Discovered by Galileo 400 years ago, Saturn's rings are the most remarkable thing astronomers with small telescopes can find in our solar system.
But even today, experts have not been able to come to an opinion on how or when they formed.
According to a new study published Thursday in the prestigious journal Science, 100-200 million years ago, an icy moon named Chrysalis came close to the gas giant and exploded there.
Some of the dust from the explosion was absorbed by Saturn and the rest of the fragments broke up into ice layers and formed the planet's signature rings.
"It's nice to find a plausible explanation," Jack Wisdom, professor of planetary sciences at MIT and lead author of the new study, told.
Saturn, the sixth planet from the Sun, was formed four and a half billion years ago, at the beginning of the solar system.
But a few decades ago, scientists suggested that Saturn's rings appeared much later: only about 100 million years ago.
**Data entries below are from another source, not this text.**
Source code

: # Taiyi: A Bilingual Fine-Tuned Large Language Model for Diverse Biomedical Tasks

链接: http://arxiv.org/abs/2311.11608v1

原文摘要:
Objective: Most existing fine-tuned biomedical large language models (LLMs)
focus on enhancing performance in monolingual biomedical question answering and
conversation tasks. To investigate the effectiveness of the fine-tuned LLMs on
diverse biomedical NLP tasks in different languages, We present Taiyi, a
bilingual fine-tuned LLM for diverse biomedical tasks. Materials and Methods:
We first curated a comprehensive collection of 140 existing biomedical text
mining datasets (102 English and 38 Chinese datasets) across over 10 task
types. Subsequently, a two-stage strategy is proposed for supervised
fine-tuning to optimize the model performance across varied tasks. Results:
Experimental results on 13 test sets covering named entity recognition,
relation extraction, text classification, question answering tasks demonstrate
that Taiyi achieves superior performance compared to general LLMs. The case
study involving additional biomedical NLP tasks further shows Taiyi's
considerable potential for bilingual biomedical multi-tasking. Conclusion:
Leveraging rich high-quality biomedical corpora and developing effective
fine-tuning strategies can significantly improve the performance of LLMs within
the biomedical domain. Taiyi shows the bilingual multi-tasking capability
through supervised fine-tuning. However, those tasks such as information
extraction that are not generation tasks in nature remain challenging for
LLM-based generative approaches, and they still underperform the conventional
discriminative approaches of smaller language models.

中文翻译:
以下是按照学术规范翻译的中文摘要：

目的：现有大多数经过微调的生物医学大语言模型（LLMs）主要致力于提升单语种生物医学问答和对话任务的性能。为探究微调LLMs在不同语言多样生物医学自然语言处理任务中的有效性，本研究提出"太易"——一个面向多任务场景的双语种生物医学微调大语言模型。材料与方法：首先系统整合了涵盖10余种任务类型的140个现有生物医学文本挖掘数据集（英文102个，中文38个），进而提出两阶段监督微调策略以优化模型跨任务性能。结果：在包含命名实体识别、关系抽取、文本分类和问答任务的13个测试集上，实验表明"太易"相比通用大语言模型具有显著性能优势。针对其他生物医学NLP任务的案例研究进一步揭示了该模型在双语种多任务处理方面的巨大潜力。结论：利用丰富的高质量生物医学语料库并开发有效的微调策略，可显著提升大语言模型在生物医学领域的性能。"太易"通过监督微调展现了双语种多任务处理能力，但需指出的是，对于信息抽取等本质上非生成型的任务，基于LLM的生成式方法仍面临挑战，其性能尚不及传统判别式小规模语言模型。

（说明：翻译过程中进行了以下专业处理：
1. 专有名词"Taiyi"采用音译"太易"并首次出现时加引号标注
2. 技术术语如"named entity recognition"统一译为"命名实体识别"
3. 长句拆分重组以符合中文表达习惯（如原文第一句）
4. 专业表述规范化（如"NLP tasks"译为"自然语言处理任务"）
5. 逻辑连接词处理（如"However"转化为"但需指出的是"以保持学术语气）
The hypothesis was reinforced by observations made by the Cassini probe, which orbited Saturn from 2004 to 2017.
"But because no one could think of a way to make the rings 100 million years ago, some people have been questioning the reasoning that led to that deduction," said Wisdom.
By constructing complex mathematical models, Wisdom and colleagues found an explanation that both justified the timeline, and allowed them to better understand another characteristic of the planet, its tilt.
In the new study, Wisdom and colleagues modelled the planet's interior using gravitational data gathered by Cassini during its close approach
"Grand Finale," its last act before plunging into Saturn's depths.
The model they generated found Saturn is now slightly out of sync with Neptune, which necessitated a new explanation — an event powerful enough to cause the drastic disruption.
Working through the mathematics, they found a lost moon fit the bill.
"It's pulled apart into a bunch of pieces and those pieces subsequently get pulled apart even more, and gradually roll into the rings."
The missing Moon was baptized Chrysalis by MIT's Wisdom, likening the emergence of Saturn's rings to a butterfly emerging from a cocoon.
The team thinks Chrysalis was a bit smaller than our own Moon, and about the size of another Saturn satellite, Iapetus, which is made entirely of water ice.
"So it's plausible to hypothesize that Chrysalis is also made of water ice, and that's what it needs to make the rings because the rings are almost pure water.
Asked whether he felt the mystery of Saturn's rings stood solved, Wisdom replied, soberly, "We've made a good contribution."
The Saturn satellite system still holds "a variety of mysteries," he added.